------ Extracted entries ------
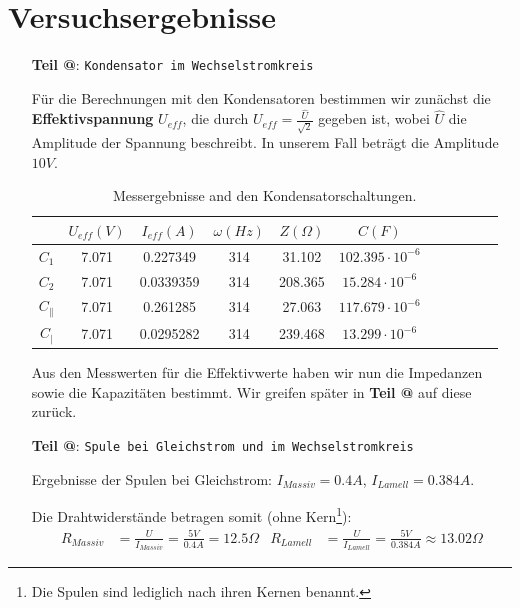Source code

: \documentclass[10pt,a4paper]{article}
\makeatletter
\newcommand*{\rom}[1]{\expandafter\@slowromancap\romannumeral #1@}
\makeatother
\begin{document}
\section{Versuchsergebnisse}
\begin{flushleft}
\hypertarget{VersErg}{}
\begin{itemize}
\item[\textbf{Teil \rom{1}}:] \texttt{Kondensator im Wechselstromkreis}

Für die Berechnungen mit den Kondensatoren bestimmen wir zunächst die \textbf{Effektivspannung} $U_{eff}$, die durch $U_{eff} = \frac{\hat{U}}{\sqrt{2}}$ gegeben ist, wobei $\hat{U}$ die Amplitude der Spannung beschreibt. In unserem Fall beträgt die Amplitude $10 V$.

\begin{table}[h]
\centering
\caption{Messergebnisse and den Kondensatorschaltungen.\protect\footnotemark}
\label{tab_messerg_kond}
\begin{tabular}{|c|c|c|c|c|c|c|c|c|c|c|}
\hline
& $U_{eff} (V)$ & $I_{eff} (A)$ & $\omega (Hz)$ & $Z (\Omega)$ & $C (F)$ \\
\hline
$C_1$ & 7.071 & 0.227349 & 314 & 31.102 & $102.395 \cdot 10^{-6}$ \\ 
\hline 
$C_2$ & 7.071 & 0.0339359 & 314 & 208.365 & $15.284 \cdot 10^{-6}$ \\ 
\hline 
$C_{\parallel}$ & 7.071 & 0.261285 & 314 & 27.063 & $117.679 \cdot 10^{-6}$ \\ 
\hline 
$C_{\mid}$ & 7.071 & 0.0295282 & 314 & 239.468 & $13.299 \cdot 10^{-6}$ \\ 
\hline 
\end{tabular}
\normalsize
\end{table}

Aus den Messwerten für die Effektivwerte haben wir nun die Impedanzen sowie die Kapazitäten bestimmt. Wir greifen später in \textbf{Teil \rom{3}} auf diese zurück.

\item[\textbf{Teil \rom{2}}:] \texttt{Spule bei Gleichstrom und im Wechselstromkreis}

Ergebnisse der Spulen bei Gleichstrom: $I_{Massiv} = 0.4A$, $I_{Lamell} = 0.384A$.

Die Drahtwiderstände betragen somit (ohne Kern\footnote{Die Spulen sind lediglich nach ihren Kernen benannt.}):
\begin{align*}
R_{Massiv} &= \frac{U}{I_{Massiv}} = \frac{5 V}{0.4 A} = 12.5 \Omega & R_{Lamell} &= \frac{U}{I_{Lamell}} = \frac{5 V}{0.384 A} \approx 13.02 \Omega
\end{align*}


\end{itemize}
\end{flushleft}
\end{document}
------
_What to produce_.
Without the pictures, transcribe the listing above exactly.

_Reply to the exercise_.
Source code

: \documentclass[10pt,a4paper]{article}
\makeatletter
\newcommand*{\rom}[1]{\expandafter\@slowromancap\romannumeral #1@}
\makeatother
\begin{document}
\section{Versuchsergebnisse}
\begin{flushleft}
\hypertarget{VersErg}{}
\begin{itemize}
\item[\textbf{Teil \rom{1}}:] \texttt{Kondensator im Wechselstromkreis}

Für die Berechnungen mit den Kondensatoren bestimmen wir zunächst die \textbf{Effektivspannung} $U_{eff}$, die durch $U_{eff} = \frac{\hat{U}}{\sqrt{2}}$ gegeben ist, wobei $\hat{U}$ die Amplitude der Spannung beschreibt. In unserem Fall beträgt die Amplitude $10 V$.

\begin{table}[h]
\centering
\caption{Messergebnisse and den Kondensatorschaltungen.\protect\footnotemark}
\label{tab_messerg_kond}
\begin{tabular}{|c|c|c|c|c|c|c|c|c|c|c|}
\hline
& $U_{eff} (V)$ & $I_{eff} (A)$ & $\omega (Hz)$ & $Z (\Omega)$ & $C (F)$ \\
\hline
$C_1$ & 7.071 & 0.227349 & 314 & 31.102 & $102.395 \cdot 10^{-6}$ \\ 
\hline 
$C_2$ & 7.071 & 0.0339359 & 314 & 208.365 & $15.284 \cdot 10^{-6}$ \\ 
\hline 
$C_{\parallel}$ & 7.071 & 0.261285 & 314 & 27.063 & $117.679 \cdot 10^{-6}$ \\ 
\hline 
$C_{\mid}$ & 7.071 & 0.0295282 & 314 & 239.468 & $13.299 \cdot 10^{-6}$ \\ 
\hline 
\end{tabular}
\normalsize
\end{table}

Aus den Messwerten für die Effektivwerte haben wir nun die Impedanzen sowie die Kapazitäten bestimmt. Wir greifen später in \textbf{Teil \rom{3}} auf diese zurück.

\item[\textbf{Teil \rom{2}}:] \texttt{Spule bei Gleichstrom und im Wechselstromkreis}

Ergebnisse der Spulen bei Gleichstrom: $I_{Massiv} = 0.4A$, $I_{Lamell} = 0.384A$.

Die Drahtwiderstände betragen somit (ohne Kern\footnote{Die Spulen sind lediglich nach ihren Kernen benannt.}):
\begin{align*}
R_{Massiv} &= \frac{U}{I_{Massiv}} = \frac{5 V}{0.4 A} = 12.5 \Omega & R_{Lamell} &= \frac{U}{I_{Lamell}} = \frac{5 V}{0.384 A} \approx 13.02 \Omega
\end{align*}


\end{itemize}
\end{flushleft}
\end{document}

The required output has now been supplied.